> **BRIEF**
The entries are to be written out again with no differences.

(Stored data)
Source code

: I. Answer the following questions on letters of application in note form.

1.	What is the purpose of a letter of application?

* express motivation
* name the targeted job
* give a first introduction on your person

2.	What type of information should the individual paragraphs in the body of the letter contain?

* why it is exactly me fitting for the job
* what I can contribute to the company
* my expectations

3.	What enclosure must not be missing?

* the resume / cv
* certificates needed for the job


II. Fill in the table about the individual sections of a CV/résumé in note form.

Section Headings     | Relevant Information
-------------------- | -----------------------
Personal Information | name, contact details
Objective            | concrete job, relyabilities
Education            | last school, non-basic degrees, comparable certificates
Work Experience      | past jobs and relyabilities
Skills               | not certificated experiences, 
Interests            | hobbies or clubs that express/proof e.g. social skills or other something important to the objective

> **WRITTEN RESPONSE**
Source code

: I. Answer the following questions on letters of application in note form.

1.	What is the purpose of a letter of application?

* express motivation
* name the targeted job
* give a first introduction on your person

2.	What type of information should the individual paragraphs in the body of the letter contain?

* why it is exactly me fitting for the job
* what I can contribute to the company
* my expectations

3.	What enclosure must not be missing?

* the resume / cv
* certificates needed for the job


II. Fill in the table about the individual sections of a CV/résumé in note form.

Section Headings     | Relevant Information
-------------------- | -----------------------
Personal Information | name, contact details
Objective            | concrete job, relyabilities
Education            | last school, non-basic degrees, comparable certificates
Work Experience      | past jobs and relyabilities
Skills               | not certificated experiences, 
Interests            | hobbies or clubs that express/proof e.g. social skills or other something important to the objective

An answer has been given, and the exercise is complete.